● YOUR OBJECTIVE
Print every record exactly as it appears. Leave the pictures out.

[Rendered images with source text]

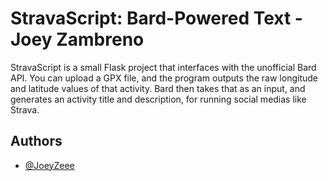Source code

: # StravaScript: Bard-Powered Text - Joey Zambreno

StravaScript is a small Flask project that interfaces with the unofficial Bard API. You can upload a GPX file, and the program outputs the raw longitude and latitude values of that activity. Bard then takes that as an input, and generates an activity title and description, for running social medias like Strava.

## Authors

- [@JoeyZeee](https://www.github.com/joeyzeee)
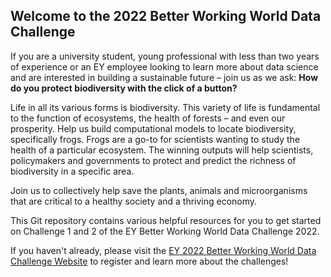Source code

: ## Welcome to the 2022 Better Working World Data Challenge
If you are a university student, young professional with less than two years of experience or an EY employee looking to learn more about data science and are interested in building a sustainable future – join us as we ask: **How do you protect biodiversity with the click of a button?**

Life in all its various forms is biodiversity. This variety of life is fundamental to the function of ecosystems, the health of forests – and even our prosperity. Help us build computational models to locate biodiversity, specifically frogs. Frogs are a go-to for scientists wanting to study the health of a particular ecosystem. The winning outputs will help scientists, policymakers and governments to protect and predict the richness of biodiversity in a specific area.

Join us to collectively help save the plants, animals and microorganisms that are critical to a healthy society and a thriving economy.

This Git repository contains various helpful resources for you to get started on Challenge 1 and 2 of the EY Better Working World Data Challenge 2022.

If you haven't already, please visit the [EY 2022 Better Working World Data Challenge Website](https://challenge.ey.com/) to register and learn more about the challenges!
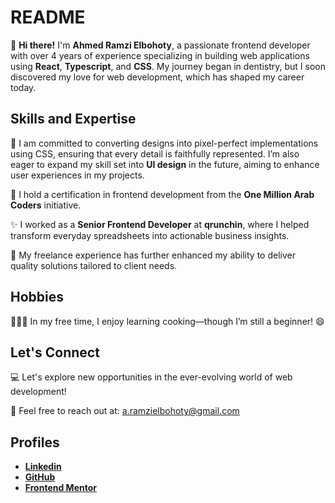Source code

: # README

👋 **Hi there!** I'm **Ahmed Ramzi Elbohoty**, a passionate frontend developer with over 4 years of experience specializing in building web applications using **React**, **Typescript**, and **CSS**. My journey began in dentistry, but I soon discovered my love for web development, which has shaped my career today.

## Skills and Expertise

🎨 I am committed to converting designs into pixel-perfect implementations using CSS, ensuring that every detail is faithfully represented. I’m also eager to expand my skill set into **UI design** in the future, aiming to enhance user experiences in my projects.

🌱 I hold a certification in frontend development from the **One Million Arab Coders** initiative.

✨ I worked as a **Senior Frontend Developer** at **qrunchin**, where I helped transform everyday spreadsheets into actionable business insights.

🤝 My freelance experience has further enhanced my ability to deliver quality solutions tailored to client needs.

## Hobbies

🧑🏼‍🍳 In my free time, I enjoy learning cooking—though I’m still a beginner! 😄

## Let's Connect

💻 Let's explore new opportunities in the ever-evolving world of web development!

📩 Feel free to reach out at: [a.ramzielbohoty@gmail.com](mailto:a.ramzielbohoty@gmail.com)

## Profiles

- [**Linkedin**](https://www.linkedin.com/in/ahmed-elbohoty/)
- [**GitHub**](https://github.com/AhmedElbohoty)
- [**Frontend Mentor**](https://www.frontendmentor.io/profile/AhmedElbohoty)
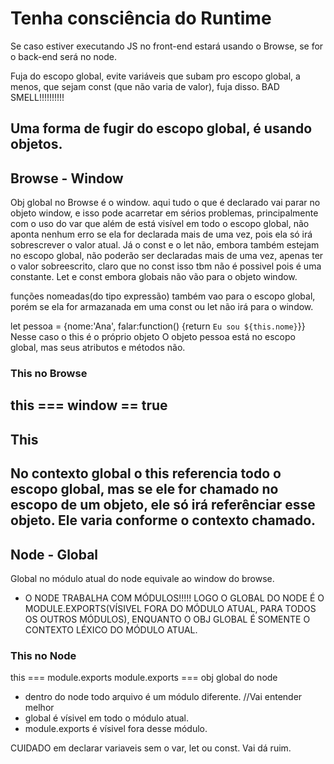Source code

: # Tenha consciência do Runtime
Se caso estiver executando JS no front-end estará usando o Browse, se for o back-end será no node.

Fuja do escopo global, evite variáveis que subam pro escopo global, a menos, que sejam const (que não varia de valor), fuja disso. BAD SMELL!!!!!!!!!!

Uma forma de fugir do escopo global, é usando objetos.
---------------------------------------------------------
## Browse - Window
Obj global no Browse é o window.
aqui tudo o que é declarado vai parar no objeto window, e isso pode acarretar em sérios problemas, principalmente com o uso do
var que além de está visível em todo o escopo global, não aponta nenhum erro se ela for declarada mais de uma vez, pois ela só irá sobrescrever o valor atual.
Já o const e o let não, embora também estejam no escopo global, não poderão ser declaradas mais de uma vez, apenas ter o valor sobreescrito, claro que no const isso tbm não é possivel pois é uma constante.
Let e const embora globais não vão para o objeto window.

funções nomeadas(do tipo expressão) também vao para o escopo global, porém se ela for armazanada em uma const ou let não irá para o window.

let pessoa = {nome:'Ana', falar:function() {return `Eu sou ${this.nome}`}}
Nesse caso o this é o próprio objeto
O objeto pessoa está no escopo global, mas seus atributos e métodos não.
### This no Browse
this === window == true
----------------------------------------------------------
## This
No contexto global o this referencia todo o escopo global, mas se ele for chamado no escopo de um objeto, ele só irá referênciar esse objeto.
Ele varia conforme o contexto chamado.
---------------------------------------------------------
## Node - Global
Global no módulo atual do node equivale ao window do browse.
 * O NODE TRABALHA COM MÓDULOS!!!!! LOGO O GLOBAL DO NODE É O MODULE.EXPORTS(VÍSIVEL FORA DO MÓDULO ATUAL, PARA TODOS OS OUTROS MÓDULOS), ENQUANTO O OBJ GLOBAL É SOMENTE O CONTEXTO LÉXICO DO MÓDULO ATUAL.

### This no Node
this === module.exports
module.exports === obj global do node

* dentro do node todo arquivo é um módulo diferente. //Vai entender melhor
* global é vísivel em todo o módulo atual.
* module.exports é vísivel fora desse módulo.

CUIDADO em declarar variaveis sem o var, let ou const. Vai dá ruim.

● TASK RESULT
Source code

: # StravaScript: Bard-Powered Text - Joey Zambreno

StravaScript is a small Flask project that interfaces with the unofficial Bard API. You can upload a GPX file, and the program outputs the raw longitude and latitude values of that activity. Bard then takes that as an input, and generates an activity title and description, for running social medias like Strava.

## Authors

- [@JoeyZeee](https://www.github.com/joeyzeee)
Source code

: ## Welcome to the 2022 Better Working World Data Challenge
If you are a university student, young professional with less than two years of experience or an EY employee looking to learn more about data science and are interested in building a sustainable future – join us as we ask: **How do you protect biodiversity with the click of a button?**

Life in all its various forms is biodiversity. This variety of life is fundamental to the function of ecosystems, the health of forests – and even our prosperity. Help us build computational models to locate biodiversity, specifically frogs. Frogs are a go-to for scientists wanting to study the health of a particular ecosystem. The winning outputs will help scientists, policymakers and governments to protect and predict the richness of biodiversity in a specific area.

Join us to collectively help save the plants, animals and microorganisms that are critical to a healthy society and a thriving economy.

This Git repository contains various helpful resources for you to get started on Challenge 1 and 2 of the EY Better Working World Data Challenge 2022.

If you haven't already, please visit the [EY 2022 Better Working World Data Challenge Website](https://challenge.ey.com/) to register and learn more about the challenges!
Source code

: # README

👋 **Hi there!** I'm **Ahmed Ramzi Elbohoty**, a passionate frontend developer with over 4 years of experience specializing in building web applications using **React**, **Typescript**, and **CSS**. My journey began in dentistry, but I soon discovered my love for web development, which has shaped my career today.

## Skills and Expertise

🎨 I am committed to converting designs into pixel-perfect implementations using CSS, ensuring that every detail is faithfully represented. I’m also eager to expand my skill set into **UI design** in the future, aiming to enhance user experiences in my projects.

🌱 I hold a certification in frontend development from the **One Million Arab Coders** initiative.

✨ I worked as a **Senior Frontend Developer** at **qrunchin**, where I helped transform everyday spreadsheets into actionable business insights.

🤝 My freelance experience has further enhanced my ability to deliver quality solutions tailored to client needs.

## Hobbies

🧑🏼‍🍳 In my free time, I enjoy learning cooking—though I’m still a beginner! 😄

## Let's Connect

💻 Let's explore new opportunities in the ever-evolving world of web development!

📩 Feel free to reach out at: [a.ramzielbohoty@gmail.com](mailto:a.ramzielbohoty@gmail.com)

## Profiles

- [**Linkedin**](https://www.linkedin.com/in/ahmed-elbohoty/)
- [**GitHub**](https://github.com/AhmedElbohoty)
- [**Frontend Mentor**](https://www.frontendmentor.io/profile/AhmedElbohoty)
Source code

: # Tenha consciência do Runtime
Se caso estiver executando JS no front-end estará usando o Browse, se for o back-end será no node.

Fuja do escopo global, evite variáveis que subam pro escopo global, a menos, que sejam const (que não varia de valor), fuja disso. BAD SMELL!!!!!!!!!!

Uma forma de fugir do escopo global, é usando objetos.
---------------------------------------------------------
## Browse - Window
Obj global no Browse é o window.
aqui tudo o que é declarado vai parar no objeto window, e isso pode acarretar em sérios problemas, principalmente com o uso do
var que além de está visível em todo o escopo global, não aponta nenhum erro se ela for declarada mais de uma vez, pois ela só irá sobrescrever o valor atual.
Já o const e o let não, embora também estejam no escopo global, não poderão ser declaradas mais de uma vez, apenas ter o valor sobreescrito, claro que no const isso tbm não é possivel pois é uma constante.
Let e const embora globais não vão para o objeto window.

funções nomeadas(do tipo expressão) também vao para o escopo global, porém se ela for armazanada em uma const ou let não irá para o window.

let pessoa = {nome:'Ana', falar:function() {return `Eu sou ${this.nome}`}}
Nesse caso o this é o próprio objeto
O objeto pessoa está no escopo global, mas seus atributos e métodos não.
### This no Browse
this === window == true
----------------------------------------------------------
## This
No contexto global o this referencia todo o escopo global, mas se ele for chamado no escopo de um objeto, ele só irá referênciar esse objeto.
Ele varia conforme o contexto chamado.
---------------------------------------------------------
## Node - Global
Global no módulo atual do node equivale ao window do browse.
 * O NODE TRABALHA COM MÓDULOS!!!!! LOGO O GLOBAL DO NODE É O MODULE.EXPORTS(VÍSIVEL FORA DO MÓDULO ATUAL, PARA TODOS OS OUTROS MÓDULOS), ENQUANTO O OBJ GLOBAL É SOMENTE O CONTEXTO LÉXICO DO MÓDULO ATUAL.

### This no Node
this === module.exports
module.exports === obj global do node

* dentro do node todo arquivo é um módulo diferente. //Vai entender melhor
* global é vísivel em todo o módulo atual.
* module.exports é vísivel fora desse módulo.

CUIDADO em declarar variaveis sem o var, let ou const. Vai dá ruim.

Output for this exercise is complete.